DIRECTIONS FOR THIS TASK:
Nothing but a number should be returned: the count of lines in the records that contain "rfidBeenList".

•••••

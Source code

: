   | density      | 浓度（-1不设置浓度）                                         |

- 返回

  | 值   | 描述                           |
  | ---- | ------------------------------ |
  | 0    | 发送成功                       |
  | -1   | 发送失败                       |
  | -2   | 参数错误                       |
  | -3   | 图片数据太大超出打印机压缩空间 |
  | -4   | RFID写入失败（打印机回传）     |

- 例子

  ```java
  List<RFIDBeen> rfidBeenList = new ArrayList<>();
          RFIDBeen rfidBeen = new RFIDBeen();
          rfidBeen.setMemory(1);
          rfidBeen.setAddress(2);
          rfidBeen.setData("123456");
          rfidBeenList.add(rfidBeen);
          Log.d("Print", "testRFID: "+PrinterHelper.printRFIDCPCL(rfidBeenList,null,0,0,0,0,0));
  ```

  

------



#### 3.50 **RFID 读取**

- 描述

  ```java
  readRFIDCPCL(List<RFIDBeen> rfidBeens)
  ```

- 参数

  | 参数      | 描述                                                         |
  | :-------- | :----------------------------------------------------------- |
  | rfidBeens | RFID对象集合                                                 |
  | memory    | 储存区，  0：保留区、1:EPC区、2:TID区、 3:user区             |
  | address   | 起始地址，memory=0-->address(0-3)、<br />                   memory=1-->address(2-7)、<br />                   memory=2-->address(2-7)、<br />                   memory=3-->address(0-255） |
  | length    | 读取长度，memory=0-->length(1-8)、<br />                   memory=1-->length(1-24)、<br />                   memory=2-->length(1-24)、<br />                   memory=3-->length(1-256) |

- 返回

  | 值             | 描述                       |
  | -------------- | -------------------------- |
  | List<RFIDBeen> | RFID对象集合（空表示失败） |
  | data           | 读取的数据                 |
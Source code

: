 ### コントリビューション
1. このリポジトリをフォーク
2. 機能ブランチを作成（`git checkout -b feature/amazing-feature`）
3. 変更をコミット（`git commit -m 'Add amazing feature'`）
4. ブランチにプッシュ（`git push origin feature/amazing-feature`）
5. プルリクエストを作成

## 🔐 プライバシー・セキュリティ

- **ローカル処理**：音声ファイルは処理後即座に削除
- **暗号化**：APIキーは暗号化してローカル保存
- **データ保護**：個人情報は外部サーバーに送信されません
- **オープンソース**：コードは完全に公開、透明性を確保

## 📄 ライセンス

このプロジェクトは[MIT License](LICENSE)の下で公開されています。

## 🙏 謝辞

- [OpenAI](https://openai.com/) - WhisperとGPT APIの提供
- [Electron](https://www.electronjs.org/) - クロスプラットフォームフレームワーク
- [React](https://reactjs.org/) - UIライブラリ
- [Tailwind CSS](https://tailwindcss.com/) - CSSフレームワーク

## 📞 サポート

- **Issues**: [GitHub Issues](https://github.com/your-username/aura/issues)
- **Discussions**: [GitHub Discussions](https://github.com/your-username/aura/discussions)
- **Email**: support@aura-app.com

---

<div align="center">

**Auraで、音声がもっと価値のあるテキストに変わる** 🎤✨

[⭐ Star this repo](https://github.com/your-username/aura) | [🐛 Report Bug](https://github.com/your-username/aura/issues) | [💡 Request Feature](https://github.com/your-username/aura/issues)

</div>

•••••

SOLUTION FOR THIS EXERCISE:
3